■ Exercise directions
Set down every record below exactly as it stands, with the pictures omitted.

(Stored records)

○ ○ ○ ○ ○ ○ ○

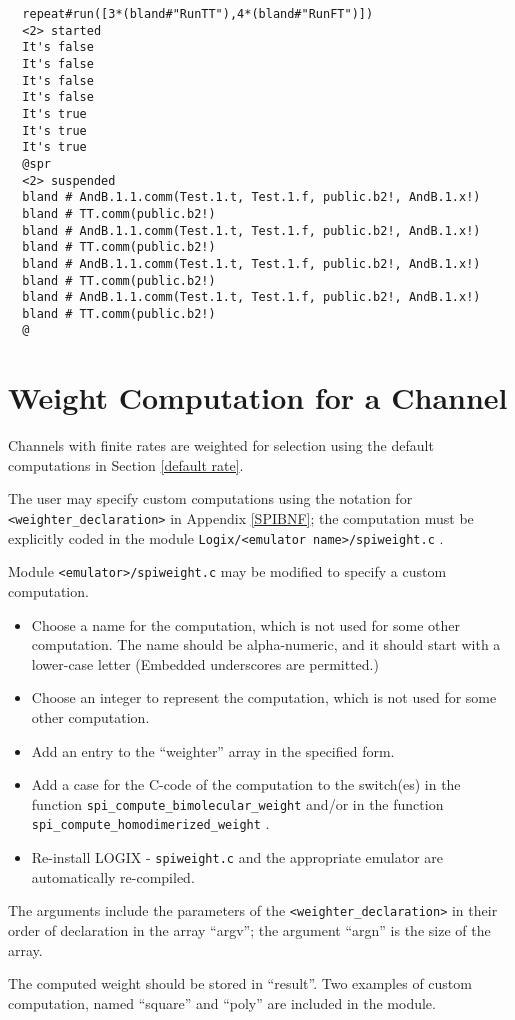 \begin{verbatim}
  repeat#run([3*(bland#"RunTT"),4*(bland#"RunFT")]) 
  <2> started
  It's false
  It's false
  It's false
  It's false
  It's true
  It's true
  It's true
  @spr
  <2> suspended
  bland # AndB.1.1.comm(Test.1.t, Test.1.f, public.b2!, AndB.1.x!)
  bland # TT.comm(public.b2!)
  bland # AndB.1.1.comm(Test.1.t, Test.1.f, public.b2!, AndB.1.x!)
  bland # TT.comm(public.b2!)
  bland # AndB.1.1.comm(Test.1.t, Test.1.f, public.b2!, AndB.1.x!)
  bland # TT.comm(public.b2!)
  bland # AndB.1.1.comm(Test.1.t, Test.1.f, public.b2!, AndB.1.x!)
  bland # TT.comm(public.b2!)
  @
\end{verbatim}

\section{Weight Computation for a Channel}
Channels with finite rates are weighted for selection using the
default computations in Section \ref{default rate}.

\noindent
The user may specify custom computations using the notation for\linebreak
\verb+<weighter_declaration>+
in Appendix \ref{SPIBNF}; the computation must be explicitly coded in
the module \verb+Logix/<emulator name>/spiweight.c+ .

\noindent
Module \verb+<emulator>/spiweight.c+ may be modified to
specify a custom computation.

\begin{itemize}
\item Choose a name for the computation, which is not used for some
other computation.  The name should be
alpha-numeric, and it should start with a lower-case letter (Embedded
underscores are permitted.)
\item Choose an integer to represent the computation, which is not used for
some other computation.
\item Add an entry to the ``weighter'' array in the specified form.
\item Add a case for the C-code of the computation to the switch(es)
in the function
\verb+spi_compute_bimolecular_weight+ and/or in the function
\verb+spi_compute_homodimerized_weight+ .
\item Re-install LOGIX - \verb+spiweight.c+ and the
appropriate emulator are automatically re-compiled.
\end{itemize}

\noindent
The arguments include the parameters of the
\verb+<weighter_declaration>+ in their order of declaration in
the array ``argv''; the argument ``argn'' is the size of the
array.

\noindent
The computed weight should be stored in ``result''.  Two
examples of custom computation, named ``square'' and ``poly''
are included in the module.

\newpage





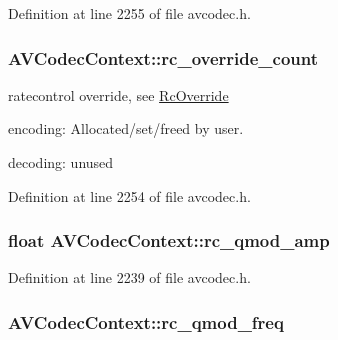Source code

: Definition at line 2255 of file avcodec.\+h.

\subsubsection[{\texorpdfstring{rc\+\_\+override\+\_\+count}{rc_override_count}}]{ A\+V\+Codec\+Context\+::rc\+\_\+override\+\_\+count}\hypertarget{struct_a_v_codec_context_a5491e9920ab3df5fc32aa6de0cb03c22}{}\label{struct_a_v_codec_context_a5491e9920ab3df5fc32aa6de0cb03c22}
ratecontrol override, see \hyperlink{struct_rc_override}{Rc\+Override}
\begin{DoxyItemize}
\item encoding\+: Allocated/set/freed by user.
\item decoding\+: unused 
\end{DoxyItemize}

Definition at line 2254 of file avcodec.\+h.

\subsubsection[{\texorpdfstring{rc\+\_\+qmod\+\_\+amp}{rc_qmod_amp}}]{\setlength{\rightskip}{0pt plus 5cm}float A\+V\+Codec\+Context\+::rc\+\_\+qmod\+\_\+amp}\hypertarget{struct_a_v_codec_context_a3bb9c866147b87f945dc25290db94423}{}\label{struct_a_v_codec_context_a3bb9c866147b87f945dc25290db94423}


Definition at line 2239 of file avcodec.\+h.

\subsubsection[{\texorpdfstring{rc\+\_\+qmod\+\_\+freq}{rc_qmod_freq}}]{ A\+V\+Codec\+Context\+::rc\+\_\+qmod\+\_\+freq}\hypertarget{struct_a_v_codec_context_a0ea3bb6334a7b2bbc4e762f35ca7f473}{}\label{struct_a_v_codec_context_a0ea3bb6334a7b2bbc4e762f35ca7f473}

○ ○ ○ ○ ○ ○ ○

■ Task result
 \begin{verbatim}
  repeat#run([3*(bland#"RunTT"),4*(bland#"RunFT")]) 
  <2> started
  It's false
  It's false
  It's false
  It's false
  It's true
  It's true
  It's true
  @spr
  <2> suspended
  bland # AndB.1.1.comm(Test.1.t, Test.1.f, public.b2!, AndB.1.x!)
  bland # TT.comm(public.b2!)
  bland # AndB.1.1.comm(Test.1.t, Test.1.f, public.b2!, AndB.1.x!)
  bland # TT.comm(public.b2!)
  bland # AndB.1.1.comm(Test.1.t, Test.1.f, public.b2!, AndB.1.x!)
  bland # TT.comm(public.b2!)
  bland # AndB.1.1.comm(Test.1.t, Test.1.f, public.b2!, AndB.1.x!)
  bland # TT.comm(public.b2!)
  @
\end{verbatim}

\section{Weight Computation for a Channel}
Channels with finite rates are weighted for selection using the
default computations in Section \ref{default rate}.

\noindent
The user may specify custom computations using the notation for\linebreak
\verb+<weighter_declaration>+
in Appendix \ref{SPIBNF}; the computation must be explicitly coded in
the module \verb+Logix/<emulator name>/spiweight.c+ .

\noindent
Module \verb+<emulator>/spiweight.c+ may be modified to
specify a custom computation.

\begin{itemize}
\item Choose a name for the computation, which is not used for some
other computation.  The name should be
alpha-numeric, and it should start with a lower-case letter (Embedded
underscores are permitted.)
\item Choose an integer to represent the computation, which is not used for
some other computation.
\item Add an entry to the ``weighter'' array in the specified form.
\item Add a case for the C-code of the computation to the switch(es)
in the function
\verb+spi_compute_bimolecular_weight+ and/or in the function
\verb+spi_compute_homodimerized_weight+ .
\item Re-install LOGIX - \verb+spiweight.c+ and the
appropriate emulator are automatically re-compiled.
\end{itemize}

\noindent
The arguments include the parameters of the
\verb+<weighter_declaration>+ in their order of declaration in
the array ``argv''; the argument ``argn'' is the size of the
array.

\noindent
The computed weight should be stored in ``result''.  Two
examples of custom computation, named ``square'' and ``poly''
are included in the module.

\newpage





Source code

: Definition at line 2255 of file avcodec.\+h.

\subsubsection[{\texorpdfstring{rc\+\_\+override\+\_\+count}{rc_override_count}}]{ A\+V\+Codec\+Context\+::rc\+\_\+override\+\_\+count}\hypertarget{struct_a_v_codec_context_a5491e9920ab3df5fc32aa6de0cb03c22}{}\label{struct_a_v_codec_context_a5491e9920ab3df5fc32aa6de0cb03c22}
ratecontrol override, see \hyperlink{struct_rc_override}{Rc\+Override}
\begin{DoxyItemize}
\item encoding\+: Allocated/set/freed by user.
\item decoding\+: unused 
\end{DoxyItemize}

Definition at line 2254 of file avcodec.\+h.

\subsubsection[{\texorpdfstring{rc\+\_\+qmod\+\_\+amp}{rc_qmod_amp}}]{\setlength{\rightskip}{0pt plus 5cm}float A\+V\+Codec\+Context\+::rc\+\_\+qmod\+\_\+amp}\hypertarget{struct_a_v_codec_context_a3bb9c866147b87f945dc25290db94423}{}\label{struct_a_v_codec_context_a3bb9c866147b87f945dc25290db94423}


Definition at line 2239 of file avcodec.\+h.

\subsubsection[{\texorpdfstring{rc\+\_\+qmod\+\_\+freq}{rc_qmod_freq}}]{ A\+V\+Codec\+Context\+::rc\+\_\+qmod\+\_\+freq}\hypertarget{struct_a_v_codec_context_a0ea3bb6334a7b2bbc4e762f35ca7f473}{}\label{struct_a_v_codec_context_a0ea3bb6334a7b2bbc4e762f35ca7f473}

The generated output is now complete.